Banning hijab no rights violation, US court rules

Sheriff’s deputies did not violate a Muslim woman’s rights by forcing her to remove her hijab, a religiously mandated headscarf, in a courthouse holding cell, a federal appeals court in San Francisco ruled Monday.

Souhair Khatib sued Orange County for damages under a federal law that prohibits government agencies from imposing a “substantial burden” on the right to practice one’s religion in a prison, jail or pretrial detention facility. She said her religion forbids her to expose her head or neck to men outside her immediate family.

But in a 2-1 ruling, the Ninth U.S. Circuit Court of Appeals said a holding cell, where inmates are kept before being brought into court, isn’t a jail or pretrial detention facility and therefore isn’t covered by the federal law.

The law was intended to protect the religious rights of people who “are sent to reside” in custody, Judge Stephen Trott said in the majority ruling upholding a federal judge’s dismissal of the suit. Trott said a holding cell doesn’t fit that definition because the maximum stay is 12 hours and no one is kept there overnight.

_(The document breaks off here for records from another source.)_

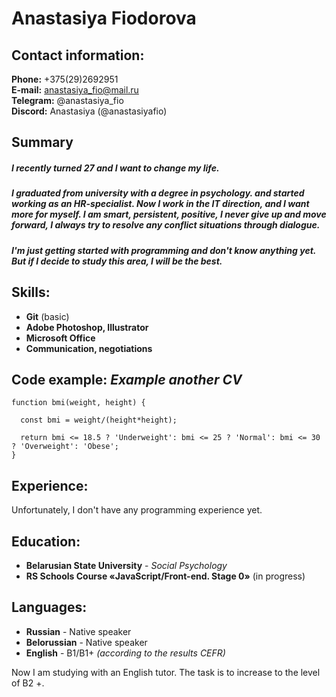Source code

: # Anastasiya Fiodorova

## Contact information: 


**Phone:** +375(29)2692951 <br >
**E-mail:** anastasiya_fio@mail.ru <br >
**Telegram:** @anastasiya_fio <br >
**Discord:** Anastasiya (@anastasiyafio)

## Summary

##### I recently turned 27 and I want to change my life. 

##### I graduated from university with a degree in psychology. and started working as an HR-specialist. Now I work in the IT direction, and I want more for myself. I am smart, persistent, positive, I never give up and move forward, I always try to resolve any conflict situations through dialogue.

##### I'm just getting started with programming and don't know anything yet. But if I decide to study this area, I will be the best.

## Skills:

* **Git** (basic)
* **Adobe Photoshop, Illustrator**
* **Microsoft Office**
* **Сommunication, negotiations**

## Code example:  *Example another CV*

```
function bmi(weight, height) {

  const bmi = weight/(height*height);
  
  return bmi <= 18.5 ? 'Underweight': bmi <= 25 ? 'Normal': bmi <= 30 ? 'Overweight': 'Obese';
}
```

## Experience:

Unfortunately, I don't have any programming experience yet.

## Education:

* **Belarusian State University** - *Social Psychology*
* **RS Schools Course «JavaScript/Front-end. Stage 0»** (in progress)

## Languages:

* **Russian** - Native speaker
* **Belorussian** - Native speaker
* **English** - B1/B1+  *(according to the results CEFR)*

Now I am studying with an English tutor. The task is to increase to the level of B2 +.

Chief Judge Alex Kozinski wrote an indignant dissent, saying the holding cell is “a full-fledged jail.”

“Can we honestly say that a mammoth facility in the bowels of the Santa Ana courthouse, whose main purpose is to hold inmates while awaiting trial, cannot possibly be a pretrial detention facility?” Kozinski asked. He noted that Congress had declared that the law should be interpreted “in favor of a broad protection of religious exercise.”

San Francisco Chronicle, 4 May 2010

What’s threatening about European attacks on Muslim veils

“The anti-burqa cause is sweeping Europe. In addition to Belgium and France, Italy and the Netherlands are considering bans. Yet the targets of these measures are virtually nonexistent. Mr. Bacquelaine estimates that a couple of hundred women in Belgium wear a full veil. In France, one study estimated that there are 1,900 burqa wearers in a Muslim population of 5 million.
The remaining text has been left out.